I've written before about loving libraries - and about the periods in my life when I was borrowing books and records a lot (from the refuge of Newton Aycliffe's small, now-demolished library, or from Lancaster's sweet, ancient town library, or Manchester's grand old Central library, where I sat and wrote every morning for months on end ) and there were other times when I drifted away from libraries altogether. When we lived in Norwich it was terrible - since their central library burned down in the mid Nineties and there was nothing to use apart from the university library (which was never much fun...). Then they opened some kind of Millenium glass-walled nightmare in the year 2000 and it was all open-plan and a bit like a glitzy version of a Poundshop or Dorothy Perkins...

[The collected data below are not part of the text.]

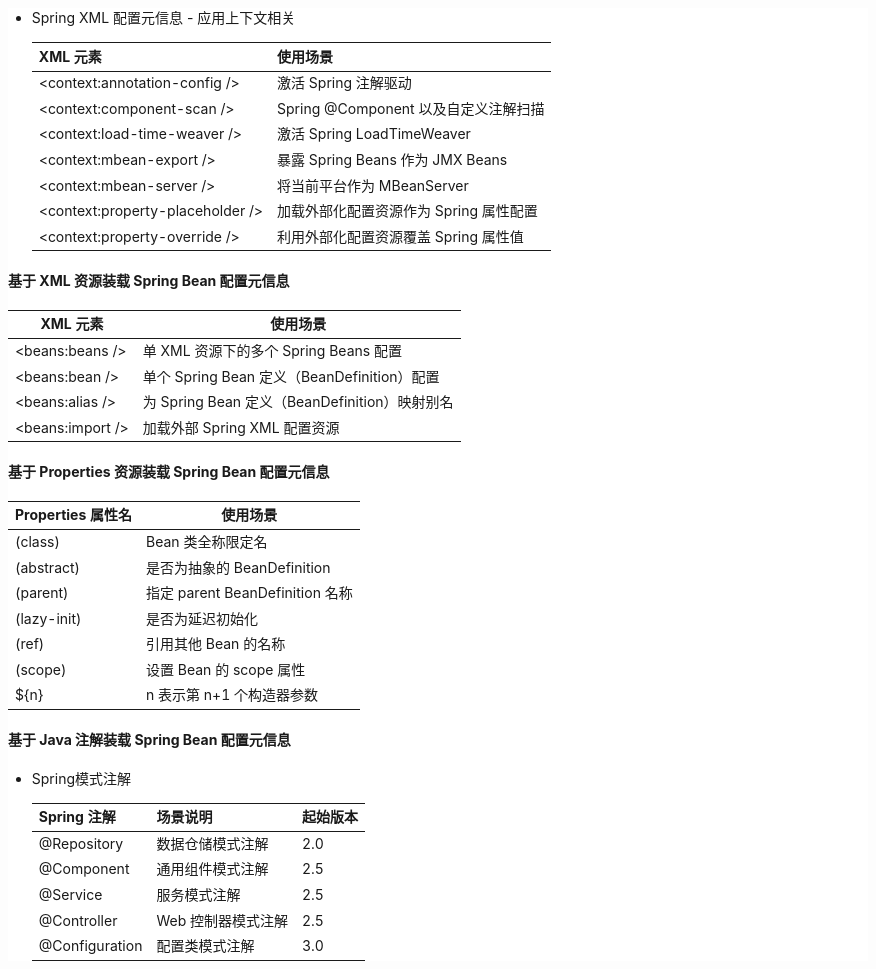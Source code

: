* Spring XML 配置元信息 - 应用上下文相关  

  | XML 元素                         | 使用场景                               |
  | -------------------------------- | -------------------------------------- |
  | <context:annotation-config />    | 激活 Spring 注解驱动                   |
  | <context:component-scan />       | Spring @Component 以及自定义注解扫描   |
  | <context:load-time-weaver />     | 激活 Spring LoadTimeWeaver             |
  | <context:mbean-export />         | 暴露 Spring Beans 作为 JMX Beans       |
  | <context:mbean-server />         | 将当前平台作为 MBeanServer             |
  | <context:property-placeholder /> | 加载外部化配置资源作为 Spring 属性配置 |
  | <context:property-override />    | 利用外部化配置资源覆盖 Spring 属性值   |

#### 基于 XML 资源装载 Spring Bean 配置元信息  

| XML 元素         | 使用场景                                      |
| ---------------- | --------------------------------------------- |
| <beans:beans />  | 单 XML 资源下的多个 Spring Beans 配置         |
| <beans:bean />   | 单个 Spring Bean 定义（BeanDefinition）配置   |
| <beans:alias />  | 为 Spring Bean 定义（BeanDefinition）映射别名 |
| <beans:import /> | 加载外部 Spring XML 配置资源                  |

#### 基于 Properties 资源装载 Spring Bean 配置元信息  

| Properties 属性名 | 使用场景                        |
| ----------------- | ------------------------------- |
| (class)           | Bean 类全称限定名               |
| (abstract)        | 是否为抽象的 BeanDefinition     |
| (parent)          | 指定 parent BeanDefinition 名称 |
| (lazy-init)       | 是否为延迟初始化                |
| (ref)             | 引用其他 Bean 的名称            |
| (scope)           | 设置 Bean 的 scope 属性         |
| ${n}              | n 表示第 n+1 个构造器参数       |

#### 基于 Java 注解装载 Spring Bean 配置元信息  

* Spring模式注解

  | Spring 注解    | 场景说明           | 起始版本 |
  | -------------- | ------------------ | -------- |
  | @Repository    | 数据仓储模式注解   | 2.0      |
  | @Component     | 通用组件模式注解   | 2.5      |
  | @Service       | 服务模式注解       | 2.5      |
  | @Controller    | Web 控制器模式注解 | 2.5      |
  | @Configuration | 配置类模式注解     | 3.0      |

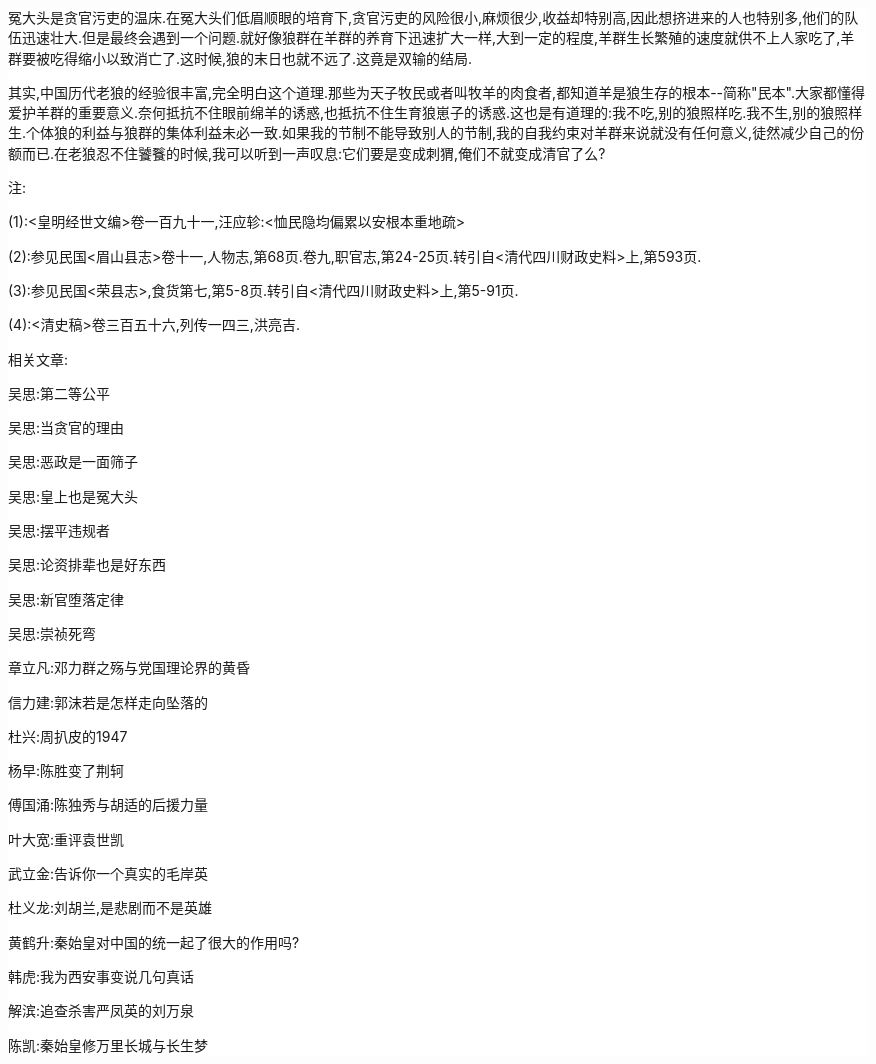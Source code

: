 冤大头是贪官污吏的温床.在冤大头们低眉顺眼的培育下,贪官污吏的风险很小,麻烦很少,收益却特别高,因此想挤进来的人也特别多,他们的队伍迅速壮大.但是最终会遇到一个问题.就好像狼群在羊群的养育下迅速扩大一样,大到一定的程度,羊群生长繁殖的速度就供不上人家吃了,羊群要被吃得缩小以致消亡了.这时候,狼的末日也就不远了.这竟是双输的结局.
    
其实,中国历代老狼的经验很丰富,完全明白这个道理.那些为天子牧民或者叫牧羊的肉食者,都知道羊是狼生存的根本--简称"民本".大家都懂得爱护羊群的重要意义.奈何抵抗不住眼前绵羊的诱惑,也抵抗不住生育狼崽子的诱惑.这也是有道理的:我不吃,别的狼照样吃.我不生,别的狼照样生.个体狼的利益与狼群的集体利益未必一致.如果我的节制不能导致别人的节制,我的自我约束对羊群来说就没有任何意义,徒然减少自己的份额而已.在老狼忍不住饕餮的时候,我可以听到一声叹息:它们要是变成刺猬,俺们不就变成清官了么?
    
注:
    
(1):<皇明经世文编>卷一百九十一,汪应轸:<恤民隐均偏累以安根本重地疏>
    
(2):参见民国<眉山县志>卷十一,人物志,第68页.卷九,职官志,第24-25页.转引自<清代四川财政史料>上,第593页.
    
(3):参见民国<荣县志>,食货第七,第5-8页.转引自<清代四川财政史料>上,第5-91页.
    
(4):<清史稿>卷三百五十六,列传一四三,洪亮吉.
    

    
相关文章:
    
吴思:第二等公平
    
吴思:当贪官的理由
    
吴思:恶政是一面筛子
    
吴思:皇上也是冤大头
    
吴思:摆平违规者
    
吴思:论资排辈也是好东西
    
吴思:新官堕落定律
    
吴思:崇祯死弯
    
章立凡:邓力群之殇与党国理论界的黄昏
    
信力建:郭沫若是怎样走向坠落的
    
杜兴:周扒皮的1947
    
杨早:陈胜变了荆轲
    
傅国涌:陈独秀与胡适的后援力量
    
叶大宽:重评袁世凯
    
武立金:告诉你一个真实的毛岸英
    
杜义龙:刘胡兰,是悲剧而不是英雄
    
黄鹤升:秦始皇对中国的统一起了很大的作用吗?
    
韩虎:我为西安事变说几句真话
    
解滨:追查杀害严凤英的刘万泉
    
陈凯:秦始皇修万里长城与长生梦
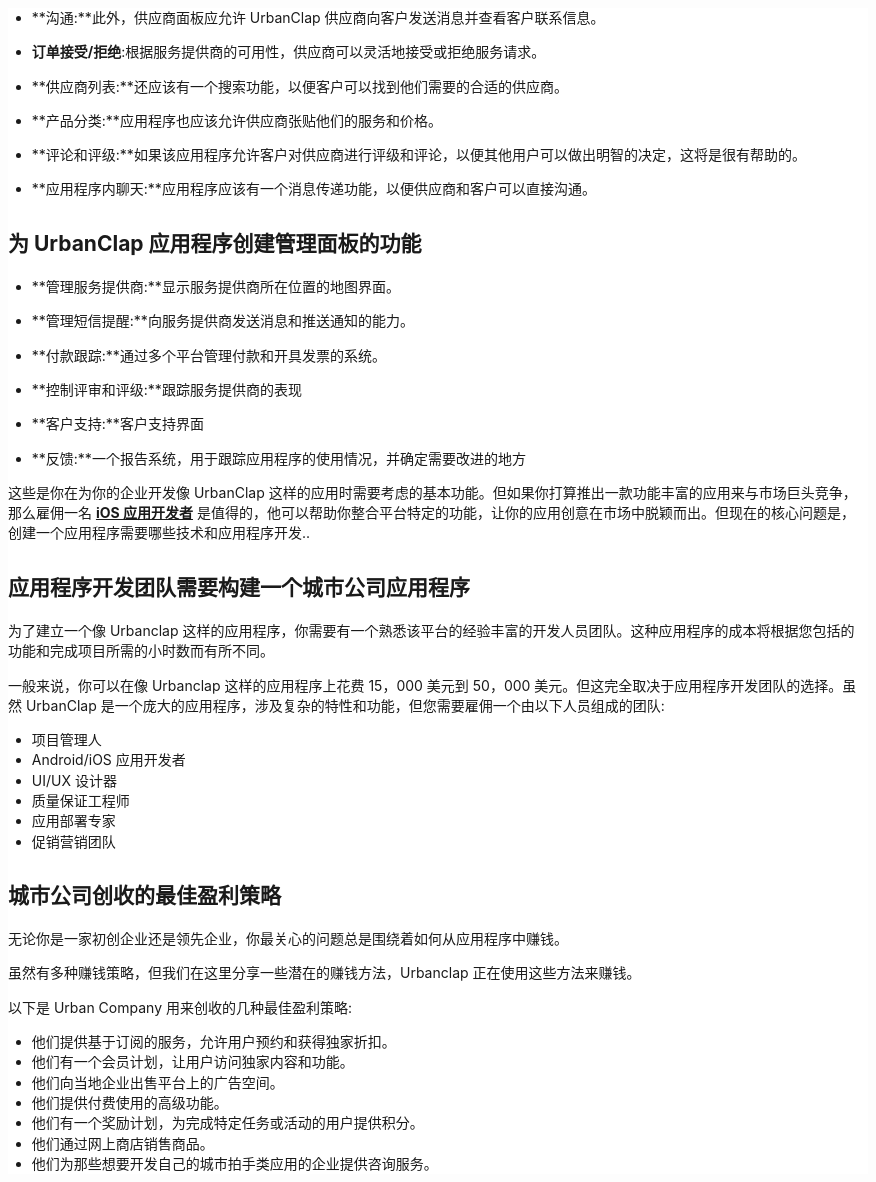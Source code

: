 - **沟通:**此外，供应商面板应允许 UrbanClap 供应商向客户发送消息并查看客户联系信息。

- **订单接受/拒绝**:根据服务提供商的可用性，供应商可以灵活地接受或拒绝服务请求。

- **供应商列表:**还应该有一个搜索功能，以便客户可以找到他们需要的合适的供应商。

- **产品分类:**应用程序也应该允许供应商张贴他们的服务和价格。

- **评论和评级:**如果该应用程序允许客户对供应商进行评级和评论，以便其他用户可以做出明智的决定，这将是很有帮助的。

- **应用程序内聊天:**应用程序应该有一个消息传递功能，以便供应商和客户可以直接沟通。

## **为 UrbanClap 应用程序创建管理面板的功能**

- **管理服务提供商:**显示服务提供商所在位置的地图界面。

- **管理短信提醒:**向服务提供商发送消息和推送通知的能力。

- **付款跟踪:**通过多个平台管理付款和开具发票的系统。

- **控制评审和评级:**跟踪服务提供商的表现

- **客户支持:**客户支持界面

- **反馈:**一个报告系统，用于跟踪应用程序的使用情况，并确定需要改进的地方

这些是你在为你的企业开发像 UrbanClap 这样的应用时需要考虑的基本功能。但如果你打算推出一款功能丰富的应用来与市场巨头竞争，那么雇佣一名 [**iOS 应用开发者**](https://www.appsdevpro.com/hire-developers/hire-iphone-developers.html) 是值得的，他可以帮助你整合平台特定的功能，让你的应用创意在市场中脱颖而出。但现在的核心问题是，创建一个应用程序需要哪些技术和应用程序开发..

## **应用程序开发团队需要构建一个城市公司应用程序**

为了建立一个像 Urbanclap 这样的应用程序，你需要有一个熟悉该平台的经验丰富的开发人员团队。这种应用程序的成本将根据您包括的功能和完成项目所需的小时数而有所不同。

一般来说，你可以在像 Urbanclap 这样的应用程序上花费 15，000 美元到 50，000 美元。但这完全取决于应用程序开发团队的选择。虽然 UrbanClap 是一个庞大的应用程序，涉及复杂的特性和功能，但您需要雇佣一个由以下人员组成的团队:

*   项目管理人
*   Android/iOS 应用开发者
*   UI/UX 设计器
*   质量保证工程师
*   应用部署专家
*   促销营销团队

## **城市公司创收的最佳盈利策略**

无论你是一家初创企业还是领先企业，你最关心的问题总是围绕着如何从应用程序中赚钱。

虽然有多种赚钱策略，但我们在这里分享一些潜在的赚钱方法，Urbanclap 正在使用这些方法来赚钱。

以下是 Urban Company 用来创收的几种最佳盈利策略:

*   他们提供基于订阅的服务，允许用户预约和获得独家折扣。
*   他们有一个会员计划，让用户访问独家内容和功能。
*   他们向当地企业出售平台上的广告空间。
*   他们提供付费使用的高级功能。
*   他们有一个奖励计划，为完成特定任务或活动的用户提供积分。
*   他们通过网上商店销售商品。
*   他们为那些想要开发自己的城市拍手类应用的企业提供咨询服务。
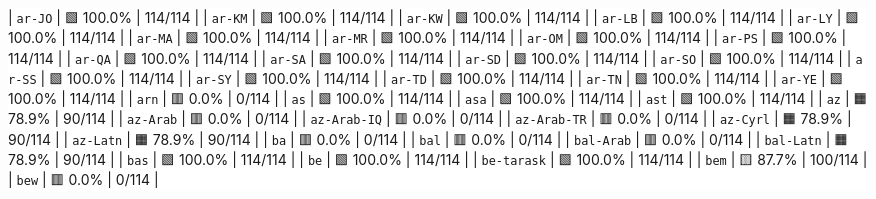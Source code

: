 | `ar-JO` | 🟩 100.0% | 114/114 |
| `ar-KM` | 🟩 100.0% | 114/114 |
| `ar-KW` | 🟩 100.0% | 114/114 |
| `ar-LB` | 🟩 100.0% | 114/114 |
| `ar-LY` | 🟩 100.0% | 114/114 |
| `ar-MA` | 🟩 100.0% | 114/114 |
| `ar-MR` | 🟩 100.0% | 114/114 |
| `ar-OM` | 🟩 100.0% | 114/114 |
| `ar-PS` | 🟩 100.0% | 114/114 |
| `ar-QA` | 🟩 100.0% | 114/114 |
| `ar-SA` | 🟩 100.0% | 114/114 |
| `ar-SD` | 🟩 100.0% | 114/114 |
| `ar-SO` | 🟩 100.0% | 114/114 |
| `ar-SS` | 🟩 100.0% | 114/114 |
| `ar-SY` | 🟩 100.0% | 114/114 |
| `ar-TD` | 🟩 100.0% | 114/114 |
| `ar-TN` | 🟩 100.0% | 114/114 |
| `ar-YE` | 🟩 100.0% | 114/114 |
| `arn` | 🟥 0.0% | 0/114 |
| `as` | 🟩 100.0% | 114/114 |
| `asa` | 🟩 100.0% | 114/114 |
| `ast` | 🟩 100.0% | 114/114 |
| `az` | 🟧 78.9% | 90/114 |
| `az-Arab` | 🟥 0.0% | 0/114 |
| `az-Arab-IQ` | 🟥 0.0% | 0/114 |
| `az-Arab-TR` | 🟥 0.0% | 0/114 |
| `az-Cyrl` | 🟧 78.9% | 90/114 |
| `az-Latn` | 🟧 78.9% | 90/114 |
| `ba` | 🟥 0.0% | 0/114 |
| `bal` | 🟥 0.0% | 0/114 |
| `bal-Arab` | 🟥 0.0% | 0/114 |
| `bal-Latn` | 🟧 78.9% | 90/114 |
| `bas` | 🟩 100.0% | 114/114 |
| `be` | 🟩 100.0% | 114/114 |
| `be-tarask` | 🟩 100.0% | 114/114 |
| `bem` | 🟨 87.7% | 100/114 |
| `bew` | 🟥 0.0% | 0/114 |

What I like about living round here is that we have the choice between the small and perfectly formed (and reprieved!) Levenshulme library - but there's also Longsight up the road, too. It's quite a different experience - but with a bigger stock and interesting potential for people-watching, it's well worth a visit. It's quite noisy - with all the various impromptu social gatherings going on - and people giving the computers a good clattering - and some solitary, crazy-looking souls sitting on futuristic armchairs glaring at you as you peruse the stacks... but the staff are terribly friendly.
I've spent the last week devouring library loot. 'Dark Matter' by Michelle Paver is a ghost story I've meant to read for ages. I don't know how I failed to - but anyway - the blazing heat of our back garden was perfect for reading this tale of terror in the arctic tundra circa the 1930s. It's a wonderful book - perfectly judged in delivering its scares and the way it slowly, horribly ramps up the tension.
Justine Picardie's 'Daphne' was something i was keen to read, too - and had forgotten about. It's pretty good. I think it's hampered by sticking too close to the research and the real-life source material. It could be shorter, snappier, and less reverential. And what a terrible bunch of characters! The literary researcher characters in the contemporary bit seem to come from central casting. They're like the same snobby lot that you get in any old novel about literary detective work - not very engaging at all. The real heat of the book comes with the collision of the shady old man who hordes the Bronte manuscripts in his decrepit house in Leeds and Daphne du Maurier's fictionalised correspondence with him. The scene where she actually goes to visit - and he pretends to be someone else and not the man who invited her - is actually quite chilly, uncanny and sad. I wanted more of that sort of thing and less of the tiresomely self-regarding Hampstead brigade, really.
And now i'm on with Stephen Kelman's 'Pigeon English' - which is sweet, slangy, ramshackle and very successful in grounding us in this London council estate. I love the little interludes from the pigeon - these little feathery diatribes at the start of some of the chapters. It reminds me a bit of that tv show 'Mongrels'. Still halfway through this one, where I'm feeling the need of greater forward momentum, i think... but I'll let you know how it goes.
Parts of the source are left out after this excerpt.